Hormone Treatment

Hormone treatment has worked for some women and men suffering from a concussion.

 

For Women

Cheri Ballinger speaks about her workplace injury (minute 6:50) and about how hormone treatment helped her (30:52.)

The PINK Concussions Panel: The Faces of Female Brain Injury was held at the National Institutes of Health's NIH Workshop "Understanding Brain Injury in Women" on Dec 18-19, 2017. 

Cheri's doctor ran blood tests and then prescribed a natural progesterone cream that she rubbed on her head twice a day. After three weeks of treatment, her migraines -- which she had for three years -- went away.

Ann Rasmusson, MD, Psychiatrist, National Center for PTSD. Her research shows that some women with PTSD (often co-occurring with a concussion) have really low levels of progesterone, and future research is needed to learn how to increase this neuroprotective and brain healing modulator. At the October 2018, PINK Concussions Summit hosted at Palo Alto VA Healthcare System. www.PINKconcussions.com.

For Men

"A study in military veterans finds that explosive blast-related concussions frequently result in hormone changes leading to problems such as sleep disturbances, fatigue, depression and poor quality of life. The research, to be presented Saturday at the Endocrine Society's 98th annual meeting in Boston, evaluated hormone levels in 41 male veterans who had been deployed to Iraq or Afghanistan.

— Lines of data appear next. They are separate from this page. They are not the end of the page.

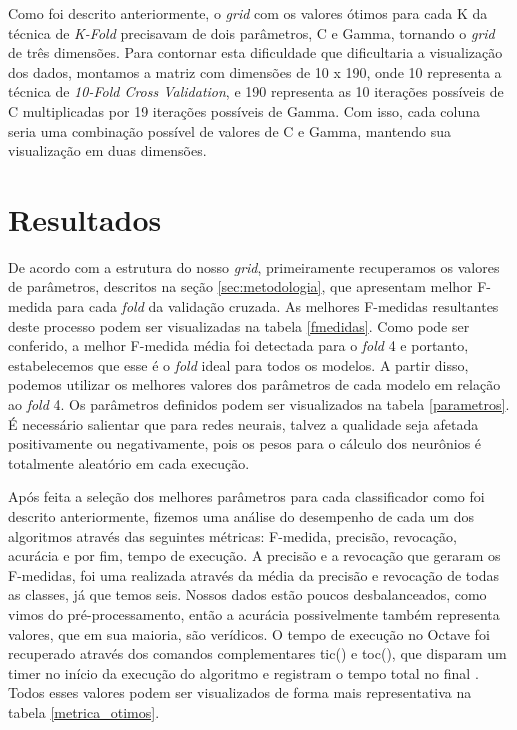 \documentclass[10pt, conference, compsocconf]{IEEEtran}
\begin{document}
Como foi descrito anteriormente, o \textit{grid} com os valores ótimos para cada K da
técnica de \textit{K-Fold} precisavam de dois parâmetros, C e Gamma, tornando o \textit{grid} de
três dimensões. Para contornar esta dificuldade que dificultaria a visualização 
dos dados, montamos a matriz com dimensões de 10 x 190, onde 10 representa a 
técnica de \textit{10-Fold Cross Validation}, e 190 representa as 10 iterações possíveis 
de C multiplicadas por 19 iterações possíveis de Gamma. Com isso, cada coluna 
seria uma combinação possível de valores de C e Gamma, mantendo sua visualização em duas dimensões.



\section{Resultados}\label{sec:resultados}
De acordo com a estrutura do nosso \textit{grid}, primeiramente recuperamos os valores 
de parâmetros, descritos na seção \ref{sec:metodologia}, que apresentam melhor 
F-medida para cada \textit{fold} da validação cruzada. As melhores F-medidas resultantes 
deste processo podem ser visualizadas na tabela \ref{fmedidas}. Como pode 
ser conferido, a melhor F-medida média foi detectada para o \textit{fold} 4 e 
portanto, estabelecemos que esse é o \textit{fold} ideal para todos os modelos. A partir 
disso, podemos utilizar os melhores valores dos parâmetros de cada modelo em 
relação ao \textit{fold} 4. Os parâmetros definidos podem ser visualizados na tabela
\ref{parametros}. É necessário salientar que para redes neurais, talvez a 
qualidade seja afetada positivamente ou negativamente, pois os pesos para o 
cálculo dos neurônios é totalmente aleatório em cada execução.

Após feita a seleção dos melhores parâmetros para cada classificador como foi 
descrito anteriormente, fizemos uma análise do desempenho de cada um dos 
algoritmos através das seguintes métricas: F-medida, precisão, revocação, 
acurácia e por fim, tempo de execução. A precisão e a revocação que geraram 
os F-medidas, foi uma realizada através da média da precisão e revocação de 
todas as classes, já que temos seis. Nossos dados estão poucos desbalanceados, 
como vimos do pré-processamento, então a acurácia possivelmente também 
representa valores, que em sua maioria, são verídicos. O tempo de execução 
no Octave foi recuperado através dos comandos complementares tic() e toc(), 
que disparam um timer no início da execução do algoritmo e registram o tempo 
total no final \cite{octave:tictoc}. Todos esses valores podem ser visualizados de forma mais 
representativa na tabela \ref{metrica_otimos}.
\end{document}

'Some of these hormone deficiencies, which mimic some symptoms of post-traumatic stress disorder, may be treated successfully with hormone replacement if correctly diagnosed,' said the study's leader, Charles Wilkinson, Ph.D., a researcher with the Veterans Affairs (VA) Puget Sound Health Care System, Seattle." See the article in ScienceDaily


Neuroendocrine Dysfunction in a Young Athlete With Concussion: A Case Report

11/1/2017 David M. Langelier; Gregory A. Kline; Chantel T. Debert

"An 18-year-old female ringette and basketball player presented to our sports concussion clinic 27 months after a concussion with fatigue, headache, exercise intolerance, polyuria, nocturia, and difficulties concentrating. Her history was remarkable for 4 previous concussions. Her neurologic examination was normal. Her neuroendocrine screen including thyroid function, morning cortisol, glucose, and insulin-like growth factor-1 (screening test for growth hormone deficiency) was normal. Further testing for growth hormone deficiency with an insulin hypoglycemia test revealed severe growth hormone deficiency. Urine and serum electrolytes were borderline normal, suggesting partial diabetes insipidus. Treatments with growth hormone replacement lead to complete recovery. This case highlights the importance of maintaining a high index of suspicion for neuroendocrine abnormalities in athletes with persistent symptoms after a sports concussion. Symptoms can be nonspecific and go undiagnosed for years, but appropriate recognition and treatment can restore function."